Sval Energi, an energy company backed by HitecVision, has received consent from the Norwegian offshore safety regulator to use the facilities of a field located in the North Sea, off the coast of Norway, beyond its useful life original.
The Norwegian Petroleum Safety Authority (PSA) announced on Monday the extension of the useful life of Vale’s field facilities. This decision comes after the PSA authorized the previous operator, Spirit Energy, to extend the use of these facilities until June 11, 2023, in May 2021.
After Sval Energi completed the acquisition of Spirit Energy Norway, the Norwegian operator became Vale’s new field operator and requested a short extension, which the PSA has now granted. This authorization is valid until October 1, 2023.
Located in the North Sea, 16 kilometers north of the Heimdal field, at a depth of 115 metres, the Vale field was discovered in 1991 and the development and exploitation plan (PDO) was approved in 2001.
The field – developed with a subsea template that includes a horizontal production well with a single lateral track, linked to the Heimdal platform by a 16-kilometre-long pipeline – began producing in 2002.
Vale was scheduled to cease production in 2021/22, but new technologies and exploitation methods, as well as measures to improve oil and gas recovery, mean license holders often want to keep existing facilities running. beyond your retirement date, as set forth in the APS.
While flow from Vale’s wells is directed to Heimdal for processing and export, gas is transported via Vesterled to St Fergus in the UK and condensate is transported by pipeline to the Brae field in the British, and later to Cruden Bay.

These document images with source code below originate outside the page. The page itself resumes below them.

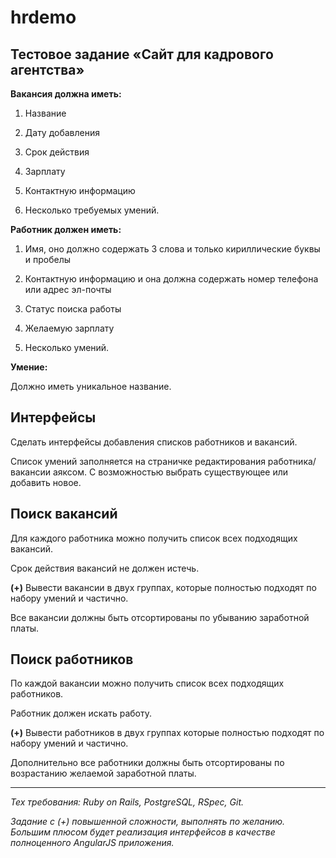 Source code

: # hrdemo

Тестовое задание «Сайт для кадрового агентства»
-----------------------------------------------
**Вакансия должна иметь:**

1) Название

2) Дату добавления

3) Срок действия

4) Зарплату

5) Контактную информацию

6) Несколько требуемых умений.

**Работник должен иметь:**

1) Имя, оно должно содержать 3 слова и только кириллические буквы и пробелы

2) Контактную информацию и она должна содержать номер телефона или адрес эл-почты

3) Статус поиска работы

4) Желаемую зарплату

5) Несколько умений.

**Умение:**

Должно иметь уникальное название.

Интерфейсы
----------
Сделать интерфейсы добавления списков работников и вакансий.

Список умений заполняется на страничке редактирования работника/вакансии аяксом. С возможностью выбрать существующее или добавить новое.

Поиск вакансий
--------------
Для каждого работника можно получить список всех подходящих вакансий.

Срок действия вакансий не должен истечь.

**(+)** Вывести вакансии в двух группах, которые полностью подходят по набору умений и частично.

Все вакансии должны быть отсортированы по убыванию заработной платы.

Поиск работников
----------------
По каждой вакансии можно получить список всех подходящих работников.

Работник должен искать работу.

**(+)** Вывести работников в двух группах которые полностью подходят по набору умений и частично.

Дополнительно все работники должны быть отсортированы по возрастанию желаемой заработной платы.

-----------------

*Тех требования: Ruby on Rails, PostgreSQL, RSpec, Git.*

*Задание с (+) повышенной сложности, выполнять по желанию. Большим плюсом будет реализация интерфейсов в качестве полноценного AngularJS приложения.*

Sval Energi is the operator of the Vale field, with a 50% stake, and its partners are Lotos E&P, with a 25.757% stake, and PGNiG Upstream Norway, with the remaining 24.243%.
Sval Energi has been actively working on building its portfolio by combining oil and gas resources with decarbonization value chains. One of its recent acquisitions includes deals with Equinor and Suncor.
These transactions add some 34,000 barrels of oil equivalent per day to the Norwegian company’s production.